Select all lines in the records that include "thực".

########################################

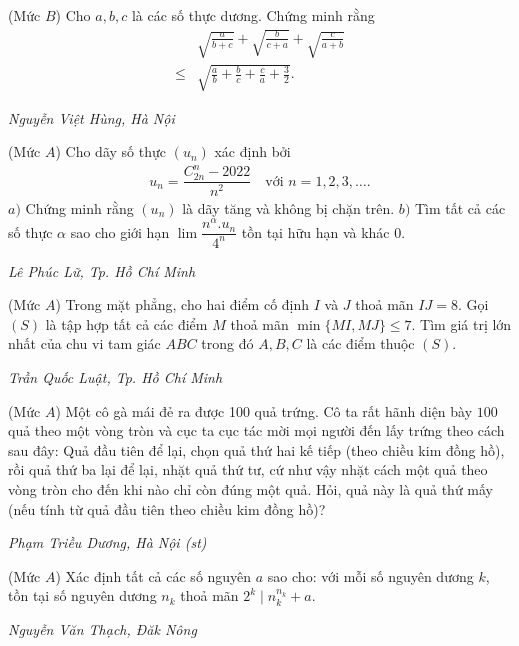 \begin{multicols}{2}
	(Mức $B$) Cho $a, b, c$ là các số thực dương. Chứng minh rằng
	\begin{align*}
		&\sqrt{\frac{a}{b+c}}+\sqrt{\frac{b}{c+a}}+\sqrt{\frac{c}{a+b}}\\
		\leq &\sqrt{\frac{a}{b}+\frac{b}{c}+\frac{c}{a}+\frac{3}{2}} .
	\end{align*}
	\begin{flushright}
		\textit{Nguyễn Việt Hùng, Hà Nội}
	\end{flushright}
	{}
	(Mức $A$) Cho dãy số thực $(u_n)$ xác định bởi 
	\begin{align*}
		u_n=\dfrac{C^n_{2n}-2022}{n^2}\quad\text{với $n=1,2,3,\ldots$}.
	\end{align*}
	$a)$ Chứng minh rằng $(u_n)$ là dãy tăng và không bị chặn trên.
	\vskip 0.05cm
	$b)$ Tìm tất cả các số thực $\alpha$ sao cho giới hạn $\lim \dfrac{n^\alpha. u_n}{4^n}$ tồn tại hữu hạn và khác $0$. 
	\begin{flushright}
		\textit{Lê Phúc Lữ, Tp. Hồ Chí Minh}
	\end{flushright}
	{}
	(Mức $A$) Trong mặt phẳng, cho hai điểm cố định $I$ và $J$ thoả mãn $IJ=8$. Gọi $(S)$ là tập hợp tất cả các điểm $M$ thoả mãn $\min\{MI,MJ\}\leq 7$. Tìm giá trị lớn nhất của chu vi tam giác $ABC$ trong đó $A,B,C$ là các điểm thuộc $(S)$. 
	\begin{flushright}
		\textit{Trần Quốc Luật, Tp. Hồ Chí Minh}
	\end{flushright}
	{}
	(Mức $A$) Một cô gà mái đẻ ra được 100 quả trứng. Cô ta rất hãnh diện bày $100$ quả theo một vòng tròn và cục ta cục tác mời mọi người đến lấy trứng theo cách sau đây: Quả đầu tiên để lại, chọn quả thứ hai kế tiếp (theo chiều kim đồng hồ), rồi quả thứ ba lại để lại, nhặt quả thứ tư, cứ như vậy nhặt cách một quả theo vòng tròn cho đến khi nào chỉ còn đúng một quả. Hỏi, quả này là quả thứ mấy (nếu tính từ quả đầu tiên theo chiều kim đồng hồ)?
	\begin{flushright}
		\textit{Phạm Triều Dương, Hà Nội (st)}
	\end{flushright}
	{}
	(Mức $A$) Xác định tất cả các số nguyên $a$ sao cho: với mỗi số nguyên dương $k$, tồn tại số nguyên dương $n_k$ thoả mãn $2^k\mid n_k^{n_k}+a$. 
	\begin{flushright}
		\textit{Nguyễn Văn Thạch, Đăk Nông}
	\end{flushright}
\end{multicols}
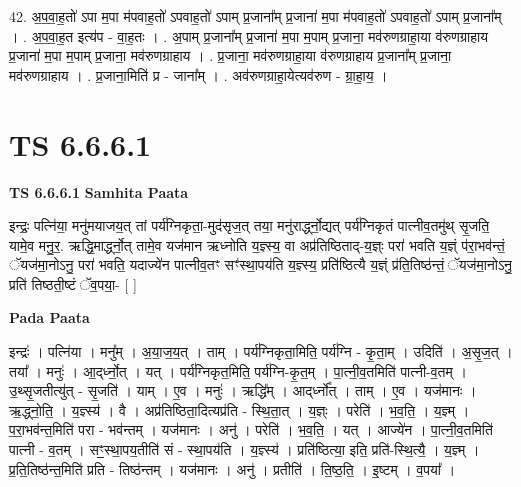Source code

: \documentclass[17pt]{extarticle}
\begin{document}
42. अ॒प॒वा॒ह॒तो॑ ऽपा म॒पा म॑पवाह॒तो॑ ऽपवाह॒तो॑ ऽपाम् प्र॒जाना᳚म् प्र॒जाना॑ म॒पा म॑पवाह॒तो॑ ऽपवाह॒तो॑ ऽपाम् प्र॒जाना᳚म् । . अ॒प॒वा॒ह॒त इत्य॑प - वा॒ह॒तः । . अ॒पाम् प्र॒जाना᳚म् प्र॒जाना॑ म॒पा म॒पाम् प्र॒जाना॒ मव॑रुणग्राहा॒या व॑रुणग्राहाय प्र॒जाना॑ म॒पा म॒पाम् प्र॒जाना॒ मव॑रुणग्राहाय । . प्र॒जाना॒ मव॑रुणग्राहा॒या व॑रुणग्राहाय प्र॒जाना᳚म् प्र॒जाना॒ मव॑रुणग्राहाय । . प्र॒जाना॒मिति॑ प्र - जाना᳚म् । . अव॑रुणग्राहा॒येत्यव॑रुण - ग्रा॒हा॒य॒ । \newline
\pagebreak
{}

\section{ TS 6.6.6.1 }

\textbf{TS 6.6.6.1 } \newline
\textbf{Samhita Paata} \newline

इन्द्रः॒ पत्नि॑या॒ मनु॑मयाजय॒त् तां पर्य॑ग्निकृता॒-मुद॑सृज॒त् तया॒ मनु॑रार्द्ध्नो॒द्यत् पर्य॑ग्निकृतं पात्नीव॒तमु॑थ् सृ॒जति॒ यामे॒व मनु॒र॒. ऋद्धि॒मार्द्ध्नो॒त् तामे॒व यज॑मान ऋध्नोति य॒ज्ञ्स्य॒ वा अप्र॑तिष्ठिताद्-य॒ज्ञ्ः परा॑ भवति य॒ज्ञ्ं प॑रा॒भव॑न्तं॒ ॅयज॑मा॒नोऽनु॒ परा॑ भवति॒ यदाज्ये॑न पात्नीव॒तꣳ सꣳ॑स्था॒पय॑ति य॒ज्ञ्स्य॒ प्रति॑ष्ठित्यै य॒ज्ञ्ं प्र॑ति॒तिष्ठ॑न्तं॒ ॅयज॑मा॒नोऽनु॒ प्रति॑ तिष्ठती॒ष्टं ॅव॒पया॒- [  ] \newline

\textbf{Pada Paata} \newline

इन्द्रः॑ । पत्नि॑या । मनु᳚म् । अ॒या॒ज॒य॒त् । ताम् । पर्य॑ग्निकृता॒मिति॒ पर्य॑ग्नि - कृ॒ता॒म् । उदिति॑ । अ॒सृ॒ज॒त् । तया᳚ । मनुः॑ । आ॒द्‌र्ध्नो॒त् । यत् । पर्य॑ग्निकृत॒मिति॒ पर्य॑ग्नि-कृ॒त॒म् । पा॒त्नी॒व॒तमिति॑ पात्नी-व॒तम् । उ॒थ्सृ॒जतीत्यु॑त् - सृ॒जति॑ । याम् । ए॒व । मनुः॑ । ऋद्धि᳚म् । आद्‌र्ध्नो᳚त् । ताम् । ए॒व । यज॑मानः । ऋ॒द्ध्नो॒ति॒ । य॒ज्ञ्स्य॑ । वै । अप्र॑तिष्ठिता॒दित्यप्र॑ति - स्थि॒ता॒त् । य॒ज्ञ्ः । परेति॑ । भ॒व॒ति॒ । य॒ज्ञ्म् । प॒रा॒भव॑न्त॒मिति॑ परा - भव॑न्तम् । यज॑मानः । अनु॑ । परेति॑ । भ॒व॒ति॒ । यत् । आज्ये॑न । पा॒त्नी॒व॒तमिति॑ पात्नी - व॒तम् । सꣳ॒॒स्था॒पय॒तीति॑ सं - स्था॒पय॑ति । य॒ज्ञ्स्य॑ । प्रति॑ष्ठित्या॒ इति॒ प्रति॑-स्थि॒त्यै॒ । य॒ज्ञ्म् । प्र॒ति॒तिष्ठ॑न्त॒मिति॑ प्रति - तिष्ठ॑न्तम् । यज॑मानः । अनु॑ । प्रतीति॑ । ति॒ष्ठ॒ति॒ । इ॒ष्टम् । व॒पया᳚ ।  \newline
\end{document}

########################################

Task response —
	(Mức $B$) Cho $a, b, c$ là các số thực dương. Chứng minh rằng
	(Mức $A$) Cho dãy số thực $(u_n)$ xác định bởi 
	$b)$ Tìm tất cả các số thực $\alpha$ sao cho giới hạn $\lim \dfrac{n^\alpha. u_n}{4^n}$ tồn tại hữu hạn và khác $0$. 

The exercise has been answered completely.